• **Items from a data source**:
● ● ● ●
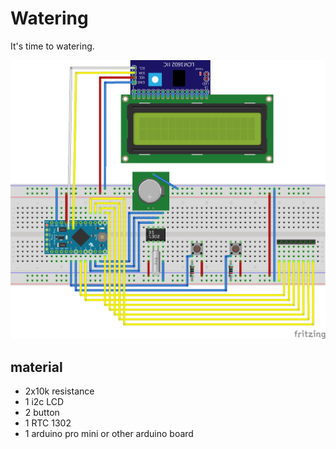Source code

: Watering
========

It's time to watering.

![watering_bb.png](https://raw.githubusercontent.com/Lupino/watering/master/watering_bb.png)

material
--------

* 2x10k resistance
* 1 i2c LCD
* 2 button
* 1 RTC 1302
* 1 arduino pro mini or other arduino board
● ● ● ●
• **What is required**: Once the pictures are removed, return the entries exactly as they stand.

• **Completed exercise**:
Source code

: Watering
========

It's time to watering.

![watering_bb.png](https://raw.githubusercontent.com/Lupino/watering/master/watering_bb.png)

material
--------

* 2x10k resistance
* 1 i2c LCD
* 2 button
* 1 RTC 1302
* 1 arduino pro mini or other arduino board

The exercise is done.